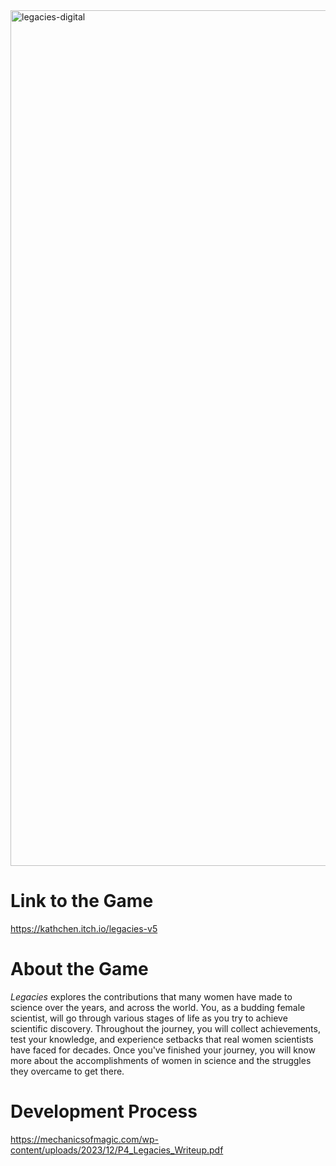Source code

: <img width="1369" alt="legacies-digital" src="https://github.com/katchen1/Legacies/assets/59420335/0e875c44-e420-4726-82de-5c1aa3841e0e">

# Link to the Game
https://kathchen.itch.io/legacies-v5

# About the Game
_Legacies_ explores the contributions that many women have made to science over the years, and across the world.
You, as a budding female scientist, will go through various stages of life as you try to achieve scientific discovery. Throughout the
journey, you will collect achievements, test your knowledge, and experience setbacks that real women scientists have faced for
decades. Once you've finished your journey, you will know more about the accomplishments of women in science and the struggles
they overcame to get there.

# Development Process
https://mechanicsofmagic.com/wp-content/uploads/2023/12/P4_Legacies_Writeup.pdf
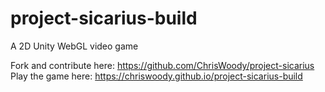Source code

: # project-sicarius-build
A 2D Unity WebGL video game

Fork and contribute here: https://github.com/ChrisWoody/project-sicarius
Play the game here: https://chriswoody.github.io/project-sicarius-build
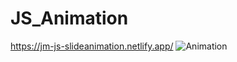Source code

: # JS_Animation
https://jm-js-slideanimation.netlify.app/
![Animation](https://user-images.githubusercontent.com/81573185/140062612-fd3b204c-57ae-4e76-997e-56c5356a9e00.gif)

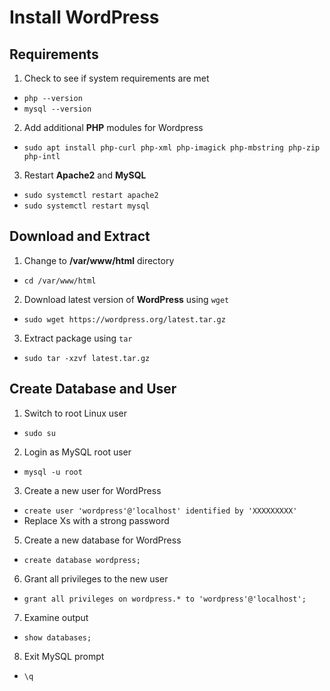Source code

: # Install WordPress

## Requirements
1. Check to see if system requirements are met
- `php --version`
- `mysql --version`
2. Add additional **PHP** modules for Wordpress
- `sudo apt install php-curl php-xml php-imagick php-mbstring php-zip php-intl`
3. Restart **Apache2** and **MySQL**
- `sudo systemctl restart apache2`
- `sudo systemctl restart mysql`

## Download and Extract
1. Change to **/var/www/html** directory
- `cd /var/www/html`
2. Download latest version of **WordPress** using `wget`
- `sudo wget https://wordpress.org/latest.tar.gz`
3. Extract package using `tar`
- `sudo tar -xzvf latest.tar.gz`

## Create Database and User
1. Switch to root Linux user
- `sudo su`
2. Login as MySQL root user
- `mysql -u root`
3. Create a new user for WordPress
- `create user 'wordpress'@'localhost' identified by 'XXXXXXXXX'`
- Replace Xs with a strong password
5. Create a new database for WordPress
- `create database wordpress;`
6. Grant all privileges to the new user
- `grant all privileges on wordpress.* to 'wordpress'@'localhost';`
7. Examine output
- `show databases;`
8. Exit MySQL prompt
- `\q`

-=-=-=-=-

### TASK GOAL
In the listing above, find the line containing "2. Add additional" and the line containing "## Download and Extract", then quote both, plus every line between them, exactly as written.

### ANSWER SPACE
2. Add additional **PHP** modules for Wordpress
- `sudo apt install php-curl php-xml php-imagick php-mbstring php-zip php-intl`
3. Restart **Apache2** and **MySQL**
- `sudo systemctl restart apache2`
- `sudo systemctl restart mysql`

## Download and Extract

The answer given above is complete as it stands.